Buenas amigos!
¿Por dónde lo dejamos? Galicia, playa de las Catedrales, provincia de Lugo, Mondoñedo y Abadín.
Sí, Abadín, sigamos desde ahí.
Despertamos bastante temprano, mucho más de lo habitual, antes de que el sol se despegara de sus sábanas para iluminar un día mas. Guantes, gorro, dobles calcetines, ropa de faena y chubasquero, tan solo nos faltaba el trineo y el plumífero.
Por delante unas calles desiertas con escasa iluminación y un silencio roto por el chasquido de nuestras doloridas bicicletas. Ataviados con focos y reflectantes nos metimos en aquellos fríos y oscuros bosques. Una niebla espesa, que helaba hasta los huesos, hizo que nuestros focos perdiesen su eficacia con tanto reflejo y que su haz de luz se disolviera entre aquellas partículas en suspensión.
Sonidos de la noche, el crujir de las ramas que se quebraban a nuestro paso por aquel camino de árboles cubiertos de musgo, rumor de algún ave nocturna y algún que otro ladrido en la lejanía.
Nuestro pedalear suave se iba incrementando sin miedo pero con un profundo respeto a la hostil y oscura naturaleza, a paso lento pero sin pausas. Un entorno propio de las películas de terror que se irá apaciguando a medida que el gran astro iba apareciendo entre las ramas de aquel bosque encantado.
Un puente sobre un pequeño río nos intentaría una y otra vez prohibir el paso al otro lado. Un puente de madera barnizada, lijada y de tres sectores planos, sin escalones y completamente humedecida por la niebla aún reinante. Todo ese conjunto daba a aquella infraestructura el premio a la pista de patinaje artístico del año, un puente que recordaba al verdín de las rampas de varada náutica, el suelo mojado de un salón cualquiera, el barro incrustado en la fina arena de una playa. Sin dudarlo, todo un máster en arquitectura para aquel que diseñara tal obra, bonita sí, pero para nada útil e incluso peligrosa, estando mojada.
«Algo» nos dijo que deberíamos de bajar de las bicis para subirla y, menos mal que lo hicimos, fue poner la primera rueda y resbalar la bicicleta antes que nosotros. Entre sustos e intentos, sujetándonos como podíamos a los barrotes de la barandilla, pudimos finalmente superarla con un bronce y una plata ganados con el patinaje artístico, ya que el oro se lo ganó mi compañera rodante patinando puente abajo sin control.
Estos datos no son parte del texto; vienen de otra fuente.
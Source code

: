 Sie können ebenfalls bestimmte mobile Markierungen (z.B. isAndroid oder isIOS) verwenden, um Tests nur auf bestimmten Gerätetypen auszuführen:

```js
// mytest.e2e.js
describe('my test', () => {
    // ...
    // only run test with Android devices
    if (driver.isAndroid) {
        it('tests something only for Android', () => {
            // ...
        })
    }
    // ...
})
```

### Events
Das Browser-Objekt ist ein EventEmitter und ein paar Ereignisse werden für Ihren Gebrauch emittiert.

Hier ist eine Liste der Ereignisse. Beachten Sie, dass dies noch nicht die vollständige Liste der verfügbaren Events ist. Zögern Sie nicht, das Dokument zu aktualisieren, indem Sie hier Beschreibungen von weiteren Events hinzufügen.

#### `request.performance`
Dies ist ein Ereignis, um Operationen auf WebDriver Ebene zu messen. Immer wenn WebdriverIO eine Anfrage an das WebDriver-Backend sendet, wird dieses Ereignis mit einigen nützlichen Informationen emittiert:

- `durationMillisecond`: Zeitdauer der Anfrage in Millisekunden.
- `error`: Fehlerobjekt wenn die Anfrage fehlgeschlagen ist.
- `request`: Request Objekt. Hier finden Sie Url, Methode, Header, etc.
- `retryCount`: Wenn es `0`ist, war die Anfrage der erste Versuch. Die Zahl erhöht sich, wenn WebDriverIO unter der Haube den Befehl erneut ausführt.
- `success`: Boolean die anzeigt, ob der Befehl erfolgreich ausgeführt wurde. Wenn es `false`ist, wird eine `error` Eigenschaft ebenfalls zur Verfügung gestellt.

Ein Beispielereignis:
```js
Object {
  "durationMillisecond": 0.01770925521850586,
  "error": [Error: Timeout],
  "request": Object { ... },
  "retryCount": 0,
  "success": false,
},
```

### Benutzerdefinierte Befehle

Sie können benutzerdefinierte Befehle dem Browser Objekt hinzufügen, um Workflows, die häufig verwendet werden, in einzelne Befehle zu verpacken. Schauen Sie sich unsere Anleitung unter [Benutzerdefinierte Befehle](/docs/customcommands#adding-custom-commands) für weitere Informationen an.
Mientras nosotros, como ya he dicho, nos agarramos como pudimos a las barandillas de aquel puente infernal. Al final una anécdota con la que nos echamos unas risas mañaneras.
Y seguimos ruta. A cero grados o menos, la vegetación congelada, con las cejas heladas y estalactitas nasales hasta la barbilla, el Yoda y la ardilla de mi padre nos miraban con cara de ¿y yo qué hago aquí? Algún que otro perrillo que saldría a saludarnos y más de una vaquilla que capeaba como podía aquellas temperaturas, vendrían a corroborar que realmente estos dos locos trotamundos seguían vivos y no convertidos en Yetis.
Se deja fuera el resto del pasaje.